Image © Monte Cook Games

While the spell only needs to affect Palome and she only needs a moment of information, the Well is pretty far away. Freedom has a default range of near, while Infinity has a default range of far. Luckily for Palome you always use the more beneficial option, so the spell has a far range by default and the level is determined just by the effect. Divining the answer to one question is a Level 5 effect which is definitely within her power to cast. Knowledge floods into Palome’s mind, the wide infinity of this universe collapsing into a fully comprehensible vector. The Well she’s looking for is twenty miles to the east.

Walking through the jungles, Palome hears animals all around her and the deep thrum of the jungle. It’s only a matter of time before one of them comes after her and seconds later a tiger with deep aquamarine fur comes snarling out of the shadows. Quickly, Palome pulls together a thread of Freedom (the idea of destruction) and Wind (the idea of breath) to create a huge and destructive gale that she blows out at the tiger. She wants to make sure this hurts so she opts to deal five damage, a Level 5 effect, which leaves her several more Sorcery in case of more trouble. She takes a deep breath and exhales a hurricane that throws the tiger back into a tree with five thudding points of damage.
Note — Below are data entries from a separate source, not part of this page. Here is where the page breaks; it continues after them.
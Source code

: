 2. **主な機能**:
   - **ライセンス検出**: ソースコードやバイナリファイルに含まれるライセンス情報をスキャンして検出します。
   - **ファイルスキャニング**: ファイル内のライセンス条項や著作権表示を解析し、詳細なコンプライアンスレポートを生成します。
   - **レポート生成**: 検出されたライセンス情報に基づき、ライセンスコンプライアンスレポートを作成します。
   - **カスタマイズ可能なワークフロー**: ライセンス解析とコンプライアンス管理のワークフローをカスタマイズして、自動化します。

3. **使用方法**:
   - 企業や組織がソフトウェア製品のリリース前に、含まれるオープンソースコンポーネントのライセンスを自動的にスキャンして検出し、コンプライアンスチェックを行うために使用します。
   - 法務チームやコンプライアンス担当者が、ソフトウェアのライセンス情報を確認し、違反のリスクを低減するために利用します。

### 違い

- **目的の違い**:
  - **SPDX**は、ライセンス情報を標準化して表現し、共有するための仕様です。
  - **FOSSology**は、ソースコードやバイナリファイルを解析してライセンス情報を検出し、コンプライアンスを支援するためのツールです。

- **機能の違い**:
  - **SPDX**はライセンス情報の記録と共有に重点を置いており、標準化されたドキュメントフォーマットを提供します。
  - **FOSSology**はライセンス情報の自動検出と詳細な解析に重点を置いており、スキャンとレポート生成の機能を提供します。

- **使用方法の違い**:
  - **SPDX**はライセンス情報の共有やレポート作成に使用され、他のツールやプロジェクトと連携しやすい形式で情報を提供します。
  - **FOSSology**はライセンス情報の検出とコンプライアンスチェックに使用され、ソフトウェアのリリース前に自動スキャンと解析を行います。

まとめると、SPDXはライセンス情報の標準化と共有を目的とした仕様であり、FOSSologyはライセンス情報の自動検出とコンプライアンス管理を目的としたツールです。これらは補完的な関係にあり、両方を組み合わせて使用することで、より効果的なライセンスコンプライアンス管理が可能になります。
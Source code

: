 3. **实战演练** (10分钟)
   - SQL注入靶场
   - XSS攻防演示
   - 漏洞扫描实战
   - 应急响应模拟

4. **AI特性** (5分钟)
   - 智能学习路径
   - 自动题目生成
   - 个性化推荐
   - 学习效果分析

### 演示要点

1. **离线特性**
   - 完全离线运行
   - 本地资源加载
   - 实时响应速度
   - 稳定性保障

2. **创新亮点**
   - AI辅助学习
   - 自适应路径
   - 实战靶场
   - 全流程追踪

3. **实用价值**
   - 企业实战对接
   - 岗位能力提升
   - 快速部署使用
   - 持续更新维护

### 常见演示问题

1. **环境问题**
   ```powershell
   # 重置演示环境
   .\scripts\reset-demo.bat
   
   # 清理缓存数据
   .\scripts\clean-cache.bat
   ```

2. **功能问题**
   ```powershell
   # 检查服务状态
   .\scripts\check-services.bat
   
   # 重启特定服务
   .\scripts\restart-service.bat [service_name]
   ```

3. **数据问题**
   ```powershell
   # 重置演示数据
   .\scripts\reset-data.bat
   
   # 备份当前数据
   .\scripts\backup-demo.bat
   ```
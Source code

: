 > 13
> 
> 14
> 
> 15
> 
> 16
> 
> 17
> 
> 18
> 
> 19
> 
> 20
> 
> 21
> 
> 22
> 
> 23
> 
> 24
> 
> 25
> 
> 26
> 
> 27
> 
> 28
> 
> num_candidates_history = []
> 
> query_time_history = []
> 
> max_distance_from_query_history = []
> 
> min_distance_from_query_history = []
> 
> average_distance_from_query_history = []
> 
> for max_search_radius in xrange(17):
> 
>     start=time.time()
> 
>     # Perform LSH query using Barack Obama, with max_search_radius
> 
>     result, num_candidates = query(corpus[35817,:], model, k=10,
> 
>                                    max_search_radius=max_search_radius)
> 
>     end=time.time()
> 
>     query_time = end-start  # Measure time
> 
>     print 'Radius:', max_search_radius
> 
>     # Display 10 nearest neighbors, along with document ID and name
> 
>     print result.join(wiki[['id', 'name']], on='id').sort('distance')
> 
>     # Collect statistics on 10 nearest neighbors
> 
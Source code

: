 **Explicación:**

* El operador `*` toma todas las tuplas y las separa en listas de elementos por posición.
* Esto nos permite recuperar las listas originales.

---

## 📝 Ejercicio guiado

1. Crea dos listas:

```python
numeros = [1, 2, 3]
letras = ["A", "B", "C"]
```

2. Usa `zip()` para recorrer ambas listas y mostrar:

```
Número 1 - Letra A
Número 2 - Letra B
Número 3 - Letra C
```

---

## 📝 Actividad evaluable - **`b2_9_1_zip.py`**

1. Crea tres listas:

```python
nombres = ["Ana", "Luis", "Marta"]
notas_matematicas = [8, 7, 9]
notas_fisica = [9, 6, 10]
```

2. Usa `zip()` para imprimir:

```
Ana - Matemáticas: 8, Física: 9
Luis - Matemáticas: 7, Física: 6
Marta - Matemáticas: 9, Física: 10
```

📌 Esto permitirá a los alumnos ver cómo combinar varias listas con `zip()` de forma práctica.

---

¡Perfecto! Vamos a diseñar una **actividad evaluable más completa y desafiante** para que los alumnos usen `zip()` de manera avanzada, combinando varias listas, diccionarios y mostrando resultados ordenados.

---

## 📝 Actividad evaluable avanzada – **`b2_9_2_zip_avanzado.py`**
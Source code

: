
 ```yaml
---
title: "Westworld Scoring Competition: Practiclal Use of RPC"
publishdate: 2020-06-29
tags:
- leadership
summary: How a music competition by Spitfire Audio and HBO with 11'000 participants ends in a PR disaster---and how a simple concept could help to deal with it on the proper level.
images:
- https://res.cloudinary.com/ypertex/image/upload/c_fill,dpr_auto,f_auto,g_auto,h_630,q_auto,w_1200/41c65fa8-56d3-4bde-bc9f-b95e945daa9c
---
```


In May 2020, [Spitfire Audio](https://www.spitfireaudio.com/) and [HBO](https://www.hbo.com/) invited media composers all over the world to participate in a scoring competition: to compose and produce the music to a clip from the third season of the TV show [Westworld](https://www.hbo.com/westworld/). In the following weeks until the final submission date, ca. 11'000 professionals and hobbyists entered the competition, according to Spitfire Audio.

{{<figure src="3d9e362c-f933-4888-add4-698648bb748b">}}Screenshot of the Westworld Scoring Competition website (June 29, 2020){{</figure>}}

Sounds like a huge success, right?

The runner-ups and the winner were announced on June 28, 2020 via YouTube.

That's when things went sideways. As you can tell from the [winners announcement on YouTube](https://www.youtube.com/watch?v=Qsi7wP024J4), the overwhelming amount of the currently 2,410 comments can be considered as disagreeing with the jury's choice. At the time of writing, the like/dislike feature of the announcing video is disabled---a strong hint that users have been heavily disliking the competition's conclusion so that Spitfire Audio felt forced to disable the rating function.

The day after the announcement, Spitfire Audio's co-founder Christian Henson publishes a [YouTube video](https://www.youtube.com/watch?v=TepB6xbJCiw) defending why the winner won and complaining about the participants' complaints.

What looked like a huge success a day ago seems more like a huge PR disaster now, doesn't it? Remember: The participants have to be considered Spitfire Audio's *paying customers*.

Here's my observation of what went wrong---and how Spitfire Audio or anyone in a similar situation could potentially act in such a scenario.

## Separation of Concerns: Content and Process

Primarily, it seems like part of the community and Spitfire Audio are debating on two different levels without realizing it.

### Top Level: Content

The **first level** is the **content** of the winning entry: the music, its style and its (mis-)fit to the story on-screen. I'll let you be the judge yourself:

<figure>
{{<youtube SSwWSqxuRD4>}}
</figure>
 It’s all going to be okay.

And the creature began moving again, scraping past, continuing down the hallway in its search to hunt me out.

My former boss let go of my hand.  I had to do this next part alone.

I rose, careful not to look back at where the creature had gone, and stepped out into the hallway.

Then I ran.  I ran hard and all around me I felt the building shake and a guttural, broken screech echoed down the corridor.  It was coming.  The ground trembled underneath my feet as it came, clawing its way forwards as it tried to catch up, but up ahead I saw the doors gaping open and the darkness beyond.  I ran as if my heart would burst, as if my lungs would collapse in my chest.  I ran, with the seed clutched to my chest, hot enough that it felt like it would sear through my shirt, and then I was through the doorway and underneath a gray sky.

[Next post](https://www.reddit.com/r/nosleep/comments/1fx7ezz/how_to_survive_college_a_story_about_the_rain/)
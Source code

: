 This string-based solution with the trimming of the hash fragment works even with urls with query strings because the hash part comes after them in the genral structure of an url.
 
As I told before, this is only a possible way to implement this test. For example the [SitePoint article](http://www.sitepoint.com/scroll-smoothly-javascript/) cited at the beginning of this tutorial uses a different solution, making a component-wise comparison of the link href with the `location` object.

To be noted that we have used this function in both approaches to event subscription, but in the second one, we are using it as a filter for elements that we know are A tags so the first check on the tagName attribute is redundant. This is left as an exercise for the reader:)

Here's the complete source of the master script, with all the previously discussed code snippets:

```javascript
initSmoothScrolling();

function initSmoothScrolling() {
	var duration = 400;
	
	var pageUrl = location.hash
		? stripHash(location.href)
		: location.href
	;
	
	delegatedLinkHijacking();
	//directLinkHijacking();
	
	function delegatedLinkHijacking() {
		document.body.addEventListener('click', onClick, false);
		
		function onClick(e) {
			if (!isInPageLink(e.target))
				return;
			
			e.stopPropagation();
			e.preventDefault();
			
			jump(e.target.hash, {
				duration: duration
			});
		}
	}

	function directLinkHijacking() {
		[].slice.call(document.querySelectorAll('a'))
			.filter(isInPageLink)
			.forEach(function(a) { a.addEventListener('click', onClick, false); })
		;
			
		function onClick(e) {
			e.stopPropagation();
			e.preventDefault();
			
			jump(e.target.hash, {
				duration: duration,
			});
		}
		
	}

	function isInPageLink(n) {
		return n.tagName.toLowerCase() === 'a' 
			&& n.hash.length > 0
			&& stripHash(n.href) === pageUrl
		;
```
Weavers might be my favorite Order to play. You have to tell a story with each little spell, something that I love and enjoy with every scene. The only thing that’s a bummer is that gaining access to different aggregates happens at a slow rate. On the plus side, having limited thread options means that you have to get creative which (if you are attracted to playing in the first place) is actually pretty fun. On the negative side, even if you’re a 6th-degree weaver (top of the heap!) you only have access to seven different aggregates. That’s less than half of the eighteen listed.Like anything in Invisible Sun, expanding on these aggregates is actually pretty straightforward. If you wanted your weaver to have access to an aggregate of the Seasons, for example, or an aggregate of Gemstones and your GM is cool with it then it’s as simple as coming up with a default Range and Duration, a list of appropriate Qualities, and a short list of three or so Absences. No weaver has access to all the aggregates (or even close) and there are many overlaps so I can’t see any balance issues to worry about. Keep imagining and keep inventing and your weaver might just be the most effective caster in your party.


6 thoughts on “Invisible Sun’s Weavers

  1. Great article on Weavers, however you can’t weave the Absence of something. An Aggregates’ Absence is something it can never be used for e.g you can never weave Infinity into a spell of understanding, or Blood into a spell that affects the Undead (The Way pg 66). Absences are restrictions rather than options, a foil to a Weavers sprawling creativity.


    1. Hmmm. Looks like you’re right. Well I still like the idea of weaving the Absence of something so I think that’s how my table is going to continue to operate. I think you’re right that it makes a good foil, though, so worth considering.

      Liked by 1 person

      1. If you want to continue weaving Absences (I do like the idea and it plays into the theme of ‘Nightside’ except for Aggregates). Perhaps to balance out the increased options, maybe make each conflicting Absence increase the spell level. So a Infinity/Blood spell on understanding undead would be +2. Akin the to the increased difficulty for an artist trying to make clashing colours work together in a tapestry.